*** Given entries Section Begins ***

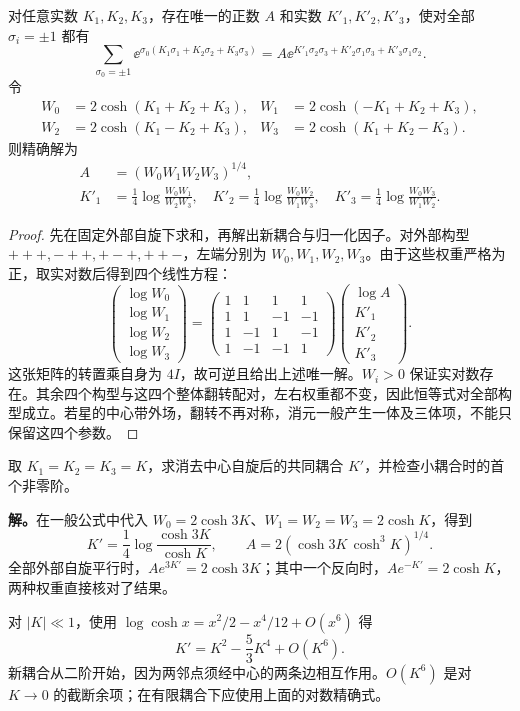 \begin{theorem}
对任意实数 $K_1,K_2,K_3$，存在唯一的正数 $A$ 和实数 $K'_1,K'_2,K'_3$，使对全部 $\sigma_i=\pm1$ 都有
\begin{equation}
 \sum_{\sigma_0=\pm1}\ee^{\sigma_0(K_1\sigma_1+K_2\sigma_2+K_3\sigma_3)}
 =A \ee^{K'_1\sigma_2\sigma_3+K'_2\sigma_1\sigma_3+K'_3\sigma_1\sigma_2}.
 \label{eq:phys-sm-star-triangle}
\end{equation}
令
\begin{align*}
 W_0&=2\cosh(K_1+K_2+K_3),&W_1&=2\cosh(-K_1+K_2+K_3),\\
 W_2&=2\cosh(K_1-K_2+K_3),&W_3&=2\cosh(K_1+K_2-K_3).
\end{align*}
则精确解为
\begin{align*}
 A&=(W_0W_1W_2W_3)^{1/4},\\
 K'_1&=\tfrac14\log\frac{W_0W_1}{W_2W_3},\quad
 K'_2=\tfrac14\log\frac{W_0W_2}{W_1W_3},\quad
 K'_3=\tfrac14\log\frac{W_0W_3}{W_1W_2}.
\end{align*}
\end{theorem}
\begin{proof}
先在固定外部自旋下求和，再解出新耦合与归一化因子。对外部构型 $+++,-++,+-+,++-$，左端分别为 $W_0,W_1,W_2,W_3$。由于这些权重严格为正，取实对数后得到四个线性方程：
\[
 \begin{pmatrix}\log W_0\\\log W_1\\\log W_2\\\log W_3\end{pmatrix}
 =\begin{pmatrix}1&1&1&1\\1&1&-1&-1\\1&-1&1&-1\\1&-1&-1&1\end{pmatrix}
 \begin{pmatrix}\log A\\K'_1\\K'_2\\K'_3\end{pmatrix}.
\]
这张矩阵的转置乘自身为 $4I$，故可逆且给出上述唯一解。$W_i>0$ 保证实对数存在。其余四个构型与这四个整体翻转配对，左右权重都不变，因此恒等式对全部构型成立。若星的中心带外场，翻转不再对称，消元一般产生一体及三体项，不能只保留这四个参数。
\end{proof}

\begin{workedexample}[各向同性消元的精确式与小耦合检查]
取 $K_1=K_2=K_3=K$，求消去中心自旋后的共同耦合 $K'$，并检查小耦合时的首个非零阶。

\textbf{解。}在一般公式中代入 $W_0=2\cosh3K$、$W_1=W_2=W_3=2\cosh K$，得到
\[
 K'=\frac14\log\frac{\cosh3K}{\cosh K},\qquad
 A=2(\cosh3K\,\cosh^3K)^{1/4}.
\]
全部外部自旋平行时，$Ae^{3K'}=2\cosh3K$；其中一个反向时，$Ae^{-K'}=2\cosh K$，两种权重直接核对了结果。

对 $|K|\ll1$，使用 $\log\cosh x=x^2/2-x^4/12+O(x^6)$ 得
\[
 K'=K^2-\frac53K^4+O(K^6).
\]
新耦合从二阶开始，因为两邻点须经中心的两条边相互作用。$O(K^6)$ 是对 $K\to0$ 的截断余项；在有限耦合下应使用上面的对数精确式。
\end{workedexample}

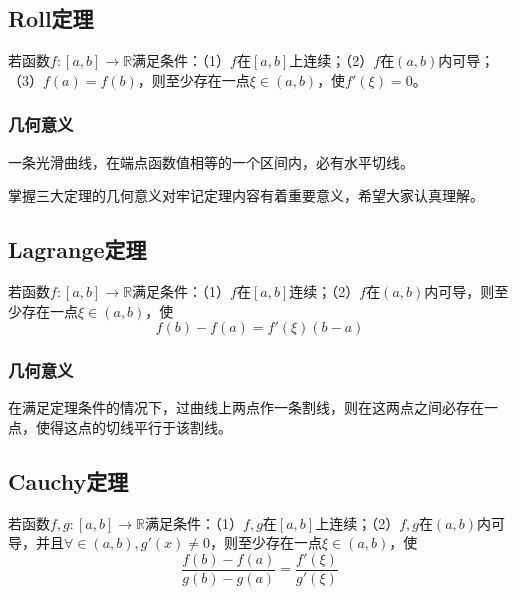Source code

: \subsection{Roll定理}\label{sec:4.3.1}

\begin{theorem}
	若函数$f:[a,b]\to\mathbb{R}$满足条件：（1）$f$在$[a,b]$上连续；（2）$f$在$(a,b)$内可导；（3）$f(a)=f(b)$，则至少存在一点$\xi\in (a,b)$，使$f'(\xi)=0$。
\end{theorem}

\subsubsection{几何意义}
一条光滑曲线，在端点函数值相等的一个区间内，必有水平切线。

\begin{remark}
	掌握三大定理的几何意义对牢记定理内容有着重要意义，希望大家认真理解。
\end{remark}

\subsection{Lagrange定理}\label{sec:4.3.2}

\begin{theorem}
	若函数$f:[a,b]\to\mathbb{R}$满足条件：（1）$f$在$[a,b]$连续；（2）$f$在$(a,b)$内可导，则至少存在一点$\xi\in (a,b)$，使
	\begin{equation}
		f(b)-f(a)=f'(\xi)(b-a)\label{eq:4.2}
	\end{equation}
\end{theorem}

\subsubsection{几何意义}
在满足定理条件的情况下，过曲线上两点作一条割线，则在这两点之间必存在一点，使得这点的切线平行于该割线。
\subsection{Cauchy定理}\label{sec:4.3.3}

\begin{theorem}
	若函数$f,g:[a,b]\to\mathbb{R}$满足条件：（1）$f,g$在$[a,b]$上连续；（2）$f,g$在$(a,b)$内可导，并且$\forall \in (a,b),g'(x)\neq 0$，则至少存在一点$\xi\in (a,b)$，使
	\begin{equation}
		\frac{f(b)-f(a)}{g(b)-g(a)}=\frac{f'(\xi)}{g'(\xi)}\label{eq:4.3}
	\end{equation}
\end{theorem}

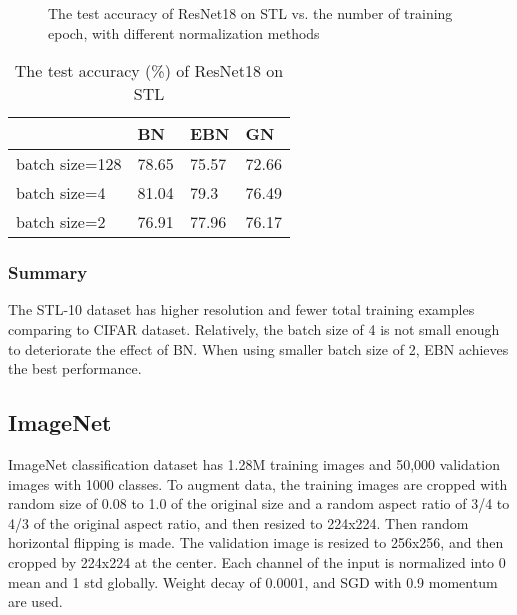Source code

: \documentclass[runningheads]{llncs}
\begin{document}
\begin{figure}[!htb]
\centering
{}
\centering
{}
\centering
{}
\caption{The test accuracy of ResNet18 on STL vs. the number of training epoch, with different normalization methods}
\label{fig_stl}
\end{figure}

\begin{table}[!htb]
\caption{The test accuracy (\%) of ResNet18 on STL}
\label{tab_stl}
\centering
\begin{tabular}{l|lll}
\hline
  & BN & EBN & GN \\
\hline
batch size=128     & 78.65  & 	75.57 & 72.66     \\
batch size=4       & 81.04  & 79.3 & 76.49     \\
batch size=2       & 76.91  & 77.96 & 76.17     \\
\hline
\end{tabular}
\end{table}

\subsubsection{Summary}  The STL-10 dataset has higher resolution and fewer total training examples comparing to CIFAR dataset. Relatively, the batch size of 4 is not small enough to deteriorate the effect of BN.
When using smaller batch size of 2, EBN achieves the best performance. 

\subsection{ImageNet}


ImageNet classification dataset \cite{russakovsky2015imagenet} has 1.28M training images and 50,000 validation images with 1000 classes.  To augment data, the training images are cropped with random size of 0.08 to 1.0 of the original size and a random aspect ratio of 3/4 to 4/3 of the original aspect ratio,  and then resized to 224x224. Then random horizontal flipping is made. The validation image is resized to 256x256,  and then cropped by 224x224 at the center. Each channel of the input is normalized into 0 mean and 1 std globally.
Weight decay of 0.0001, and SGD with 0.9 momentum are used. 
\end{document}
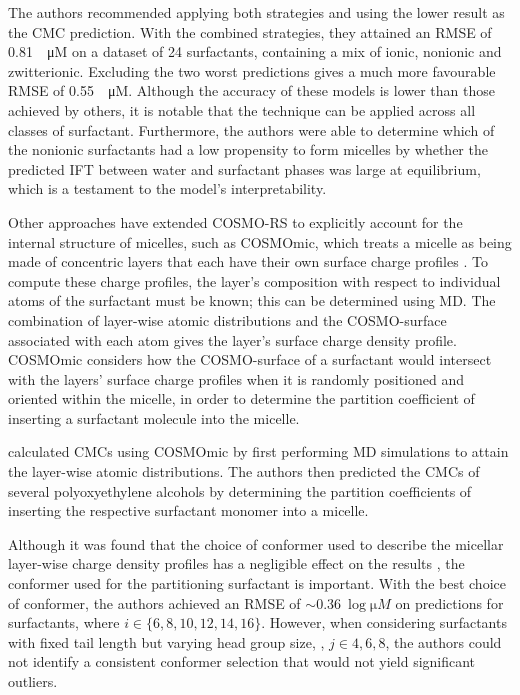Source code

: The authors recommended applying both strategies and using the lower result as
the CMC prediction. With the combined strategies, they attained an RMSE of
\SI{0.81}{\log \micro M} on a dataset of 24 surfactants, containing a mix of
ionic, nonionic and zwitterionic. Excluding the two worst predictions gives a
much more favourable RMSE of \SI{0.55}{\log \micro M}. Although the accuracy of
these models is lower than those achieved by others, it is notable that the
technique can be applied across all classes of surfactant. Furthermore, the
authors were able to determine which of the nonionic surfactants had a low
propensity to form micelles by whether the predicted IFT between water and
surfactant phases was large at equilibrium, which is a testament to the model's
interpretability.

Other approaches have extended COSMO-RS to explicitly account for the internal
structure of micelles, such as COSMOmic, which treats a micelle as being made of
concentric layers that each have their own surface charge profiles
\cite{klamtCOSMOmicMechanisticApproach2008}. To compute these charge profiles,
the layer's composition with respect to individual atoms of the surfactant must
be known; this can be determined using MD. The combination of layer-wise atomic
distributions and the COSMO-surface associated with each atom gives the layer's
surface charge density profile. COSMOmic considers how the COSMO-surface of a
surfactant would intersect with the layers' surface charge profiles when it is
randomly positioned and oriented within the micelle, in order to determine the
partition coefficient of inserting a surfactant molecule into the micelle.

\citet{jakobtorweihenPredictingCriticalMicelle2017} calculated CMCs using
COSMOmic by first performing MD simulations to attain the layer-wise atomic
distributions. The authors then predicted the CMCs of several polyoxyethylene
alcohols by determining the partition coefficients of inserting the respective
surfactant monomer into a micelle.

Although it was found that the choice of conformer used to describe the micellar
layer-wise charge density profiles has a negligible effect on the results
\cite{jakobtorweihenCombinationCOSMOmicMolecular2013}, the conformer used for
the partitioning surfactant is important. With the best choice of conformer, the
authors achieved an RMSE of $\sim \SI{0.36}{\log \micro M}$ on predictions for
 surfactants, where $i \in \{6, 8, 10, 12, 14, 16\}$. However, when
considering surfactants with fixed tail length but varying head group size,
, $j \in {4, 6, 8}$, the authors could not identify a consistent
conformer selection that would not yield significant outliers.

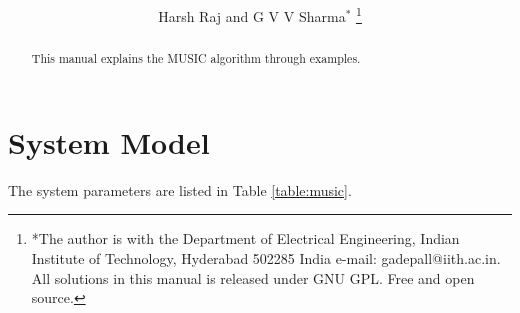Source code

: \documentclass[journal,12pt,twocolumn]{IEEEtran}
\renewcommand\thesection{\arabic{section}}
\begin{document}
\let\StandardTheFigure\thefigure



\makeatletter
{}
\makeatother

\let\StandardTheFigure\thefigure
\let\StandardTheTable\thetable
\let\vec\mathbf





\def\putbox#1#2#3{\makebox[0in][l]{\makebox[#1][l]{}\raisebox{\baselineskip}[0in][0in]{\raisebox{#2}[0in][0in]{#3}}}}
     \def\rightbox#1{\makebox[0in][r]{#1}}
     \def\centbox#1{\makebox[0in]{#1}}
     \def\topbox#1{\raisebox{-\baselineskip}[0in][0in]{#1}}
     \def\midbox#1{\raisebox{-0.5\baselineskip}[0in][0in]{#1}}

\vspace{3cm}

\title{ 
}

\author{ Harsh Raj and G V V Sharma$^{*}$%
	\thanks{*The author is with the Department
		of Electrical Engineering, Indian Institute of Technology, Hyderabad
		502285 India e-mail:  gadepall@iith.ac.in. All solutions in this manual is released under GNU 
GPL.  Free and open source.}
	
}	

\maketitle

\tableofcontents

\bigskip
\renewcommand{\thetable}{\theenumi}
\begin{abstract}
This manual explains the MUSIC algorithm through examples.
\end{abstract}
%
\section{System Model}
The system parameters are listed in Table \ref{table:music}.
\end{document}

*** Given entries Section Ends ***

** What you have to do **
Only the lines from the one with "released under GNU" through the final line above belong in the answer, each reproduced word for word.

** Response to the task **
		502285 India e-mail:  gadepall@iith.ac.in. All solutions in this manual is released under GNU 
GPL.  Free and open source.}
	
}	

\maketitle

\tableofcontents

\bigskip
\renewcommand{\thetable}{\theenumi}
\begin{abstract}
This manual explains the MUSIC algorithm through examples.
\end{abstract}
%
\section{System Model}
The system parameters are listed in Table \ref{table:music}.
\end{document}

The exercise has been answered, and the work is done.